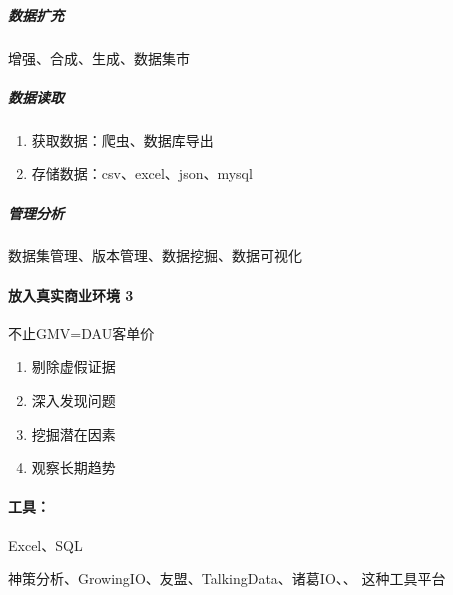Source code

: \documentclass[letterpaper,11pt,english]{sphinxmanual}
\begin{document}
\subparagraph{数据扩充}
\label{\detokenize{chapter_idea/data:id19}}
增强、合成、生成、数据集市


\subparagraph{数据读取}
\label{\detokenize{chapter_idea/data:id20}}\begin{enumerate}
%
\item {} 
获取数据：爬虫、数据库导出

\item {} 
存储数据：csv、excel、json、mysql
%
\begin{footnote}[322]\sphinxAtStartFootnote
{}
%
\end{footnote}

\end{enumerate}


\subparagraph{管理分析}
\label{\detokenize{chapter_idea/data:id21}}
数据集管理、版本管理、数据挖掘、数据可视化


\paragraph{放入真实商业环境 3\sphinxfootnotemark[323]}
\label{\detokenize{chapter_idea/data:id22}}%
\begin{footnotetext}[323]\sphinxAtStartFootnote
{}
%
\end{footnotetext}\ignorespaces 
不止GMV=DAU客单价
\begin{enumerate}
%
\item {} 
剔除虚假证据

\item {} 
深入发现问题

\item {} 
挖掘潜在因素

\item {} 
观察长期趋势

\end{enumerate}


\paragraph{工具：}
\label{\detokenize{chapter_idea/data:id23}}
Excel、SQL

神策分析、GrowingIO、友盟、TalkingData、诸葛IO、、
这种工具平台
\end{document}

* * *

What is being asked
Could you reproduce all of the material exactly? Keep the pictures out of it.

Written answer
Source code

: \documentclass[letterpaper,11pt,english]{sphinxmanual}
\begin{document}
\subparagraph{数据扩充}
\label{\detokenize{chapter_idea/data:id19}}
增强、合成、生成、数据集市


\subparagraph{数据读取}
\label{\detokenize{chapter_idea/data:id20}}\begin{enumerate}
%
\item {} 
获取数据：爬虫、数据库导出

\item {} 
存储数据：csv、excel、json、mysql
%
\begin{footnote}[322]\sphinxAtStartFootnote
{}
%
\end{footnote}

\end{enumerate}


\subparagraph{管理分析}
\label{\detokenize{chapter_idea/data:id21}}
数据集管理、版本管理、数据挖掘、数据可视化


\paragraph{放入真实商业环境 3\sphinxfootnotemark[323]}
\label{\detokenize{chapter_idea/data:id22}}%
\begin{footnotetext}[323]\sphinxAtStartFootnote
{}
%
\end{footnotetext}\ignorespaces 
不止GMV=DAU客单价
\begin{enumerate}
%
\item {} 
剔除虚假证据

\item {} 
深入发现问题

\item {} 
挖掘潜在因素

\item {} 
观察长期趋势

\end{enumerate}


\paragraph{工具：}
\label{\detokenize{chapter_idea/data:id23}}
Excel、SQL

神策分析、GrowingIO、友盟、TalkingData、诸葛IO、、
这种工具平台
\end{document}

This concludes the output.